Nach einer kurzen persönlichen Vorstellung der im Saarland geborenen Juristin, stieg diese engagiert in das Thema TTIP ein. Die Diskussion über das geplante Freihandelsabkommen zwischen den USA und der Europäischen Union genannt TTIP (Transatlantic Trade and Investment Partnership), ist seit der Europa- und Bundestagswahl durch die aktuellere Flüchtlingssituation etwas in den Hintergrund der öffentlichen Wahrnehmung getreten, so die Referentin. Dies wird von den interessierten Kreisen sicherlich nicht ungern gesehen. In den sozialen Medien wird dieses Thema aber immer noch sehr heiß und kontrovers diskutiert. Auch innerhalb der SPD gibt es noch keine einheitliche Linie. Während die Bundes SPD TTIP positiv gegenüberstehen, herrscht bei den nachgeordneten Ebenen, wie den Landesverbänden oder den Unterbezirken noch erhebliche Skepsis, bzw. teils strikte Ablehnung. Großer Knackpunkt ist u. a. der geplante Investorenschutz. Dieser würde auch Klagen gegen die gesetzgebenden Parlamente zulassen, wenn geplante oder verabschiedete Gesetze nach Einschätzung der Investoren, sprich der Konzerne, die erhofften Gewinne gefährden könnten. Große Ablehnung herrscht auch gegen die beabsichtigten Schiedsgerichte, die außerhalb der staatlichen Rechtsprechung, bei Streitigkeiten zuständig wären. Dass diese zudem mit Vertreter der Industrie besetzt werden könnten, macht eine allgemeine Akzeptanz nicht leichter. Einer breiten Akzeptanz steht auch die mangelnde Transparenz bei den Verhandlungen zwischen USA und der EU entgegen. Selbst gewählte Parlamentarier haben nur eine sehr eingeschränkte Einsicht über den Stand der Gespräche. Zudem wird immer wieder versucht, kritische Stimmen zum Schweigen zu bringen. Daher ist es, nicht nur aus Sicht des Juristischen Dienstes des Bundestages legitim, dass sich auch kommunale Gremien, wie die Kreistage oder Stadt- und Gemeinderäte mit TTIP befassen, um entsprechende Forderungen an die Verhandlungspartner zu stellen. Letztlich ist zu befürchten, dass TTIP auch erheblich in die örtliche Daseinsvorsorge, wie Strom- und Wasserversorgung eingreifen könnte. Auch unsere traditionell gewachsene Kulturlandschaft wird von TTIP nicht verschont bleiben. Beispielhaft wurden hier die Buchpreisbindung oder die öffentlichen Theatersubventionen genannt. Unter das Thema Kultur fällt schließlich auch der Weihnachtsmarkt. Mit diesem Hinweis schloss Stephanie Schäfer ihre Ausführungen.
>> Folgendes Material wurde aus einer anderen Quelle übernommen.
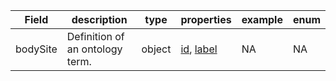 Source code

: |Field | description | type | properties | example | enum|
| ---| ---| ---| ---| ---| --- |
| bodySite | Definition of an ontology term. | object | [id](./id.md), [label](./label.md) | NA | NA|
In der anschließenden angeregten und engagierten Diskussion kristallisierte sich eine sehr starke Ablehnung gegen dieses Freihandelsabkommen heraus. Die zu befürchtenden Einschränkungen in die persönliche Freiheit, wiegen die zu erwartenden Vorteile einiger Weniger bei Weitem nicht auf. Zudem wird eine weitere „Amerikanisierung“ unserer gewachsenen Kultur befürchtet. Die Versammlung war der Meinung, dass angesichts des momentanen, desaströsen Zustandes der EU die Europäer zuerst einmal das eigene Haus in Ordnung bringen sollten, bevor man solch weitreichende Verträge wie TTIP eingeht. Vorrangig ist dabei ein europaweites, einheitliches Steuersystem und eine uneingeschränkte Solidarität unter den Mitgliedsländern. Davon sind wir, angesichts der derzeitigen Flüchtlingssituation, aber noch sehr weit entfernt. So lange diese internen Probleme in Europa nicht geregelt sind, hat auch TTIP keine Chanse.